Perpaduan unik mahasiswa-buruh
Yang paling unik dari Jalan Gatak UMY di Bantul ini adalah demografinya. Jalan kecil ini didominasi oleh dua kelompok: mahasiswa dan buruh pabrik. Jarang-jarang ada kompleks pabrik padat karya yang dekat dengan area kampus. Namun masih masuk akal karena Jalan Gatak ini dekat dengan Ring Road yang jadi jalur distribusi utama Jogja.
Saat melewati jalan ini, Anda akan menemukan pekerja yang baru bubaran pabrik berpadu dengan mahasiswa yang mencari tempat mengerjakan skripsi. Atau para pekerja yang diskusi perkara target produksi di samping mahasiswa yang membahas tentang proposal kegiatan. Ketika dua kultur ini sering terpisah di berbagai daerah, mereka bersatu di Jalan Gatak UMY Bantul.
Selain manusia, kendaraan yang melintas Jalan Gatak UMY juga beragam. Semua tumpel blek di jalan yang susah dilalui mobil papasan ini. Apalagi kalau kendaraan besar yang lewat seperti truk atau bus. Akhirnya Jalan Gatak terhitung padat meskipun berada di area suburban.
Dua kultur ini juga berpengaruh pada bisnis di sekitarnya.

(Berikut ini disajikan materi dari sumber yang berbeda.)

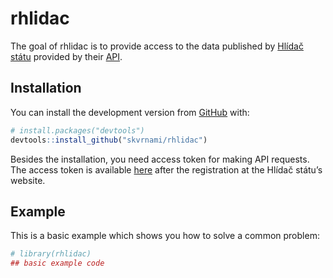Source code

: 
<!-- README.md is generated from README.Rmd. Please edit that file -->

# rhlidac

<!-- badges: start -->

<!-- badges: end -->

The goal of rhlidac is to provide access to the data published by
[Hlídač státu](https://www.hlidacstatu.cz/) provided by their
[API](https://www.hlidacstatu.cz/api/v2/swagger/index).

## Installation

You can install the development version from
[GitHub](https://github.com/) with:

``` r
# install.packages("devtools")
devtools::install_github("skvrnami/rhlidac")
```

Besides the installation, you need access token for making API requests.
The access token is available
[here](https://www.hlidacstatu.cz/api/v1/Index) after the registration
at the Hlídač státu’s website.

## Example

This is a basic example which shows you how to solve a common problem:

``` r
# library(rhlidac)
## basic example code
```
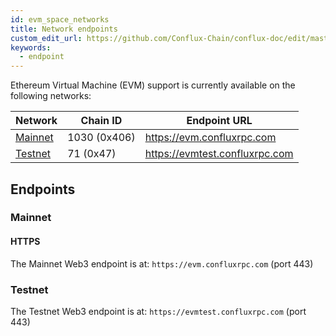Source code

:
 ```yaml
---
id: evm_space_networks
title: Network endpoints
custom_edit_url: https://github.com/Conflux-Chain/conflux-doc/edit/master/docs/EVM-Space/networks.md
keywords:
  - endpoint
---
```


Ethereum Virtual Machine (EVM) support is currently available on the
following networks:

<div class="networks-table"></div>

Network  | Chain ID                | Endpoint URL
-------- | ----------------------- | ------------
[Mainnet](#mainnet) | 1030 (0x406) | <https://evm.confluxrpc.com>
[Testnet](#testnet) | 71 (0x47) | <https://evmtest.confluxrpc.com>


## Endpoints

### Mainnet

#### HTTPS

The Mainnet Web3 endpoint is at: `https://evm.confluxrpc.com` (port 443)

### Testnet

The Testnet Web3 endpoint is at: `https://evmtest.confluxrpc.com` (port 443)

Ada coffe shop yang fancy, dan ada warkop yang simpel. Ada butik dan toko baju murah meriah. Lalu ada juga kos-kosan eksklusif dan kos-kosan hemat. Semua berpadu demi kebutuhan masing-masing kelompok yang menguasai jalan yang abadi rusaknya ini.
Buruh tani, mahasiswa, kaum miskin kota
Jalan Gatak UMY bukan milik mahasiswa dan buruh saja, namun juga milik warga yang tinggal di sekitarnya. Sebagai daerah “pinggiran,” Jalan Gatak menjadi ruang hidup kelompok ekonomi menengah ke bawah. Di balik hiruk pikuk jalan ini, ada keluarga yang bertahan hidup dengan uang kurang dari 20 ribu per hari.
Suka tidak suka, situasi ini wajar terjadi. Pertumbuhan kampus di sekitar Ring Road Barat terhitung pesat. Ditambah pertumbuhan distribusi barang seperti gudang dan pusat pengiriman. Area Jalan Gatak UMY yang dulu sepi kini dipenuhi manusia dari luar yang membuka bisnis, bekerja, maupun kuliah.
Masyarakat Gatak yang umumnya bekerja di sektor pertanian dan wirausaha kecil tentu terpisah oleh pendatang dari sisi ekonomi. Sehingga meninggalkan pemisah sosial di jalan yang sebenarnya kecil dan sempit ini. Situasi ini makin nampak ketika melihat pemandangan di jalan penuh lubang dan polisi tidur tak masuk akal. Sawah berjejer dengan coffee shop mahal dan warung kelontong kumuh.
Iya, saya menyinggung gentrifikasi. Kenapa? Nggak suka?
Maka Jalan Gatak UMY di Bantul ini makin unik dan jadi miniatur Jogja. Ada mahasiswa, pegawai part-time, shopkeeper bergaji di bawah UMR, buruh pabrik, sampai pemilik kos dan usaha beromzet ratusan juta. Hal ini disempurnakan dengan situasi jalan yang memadukan nuansa pinggiran, kemiskinan, dan hedon ala-ala. Oh ya, jangan lupakan masalah jalan rusak!
Ingat lagu “Buruh Tani”, terutama bagian pembukanya? Semua itu dirangkum di Jalan Gatak UMY. Kurang revolusinya aja biar makin cocok dengan lagu tersebut. Tapi minimal jalannya dibenerin dulu, sih.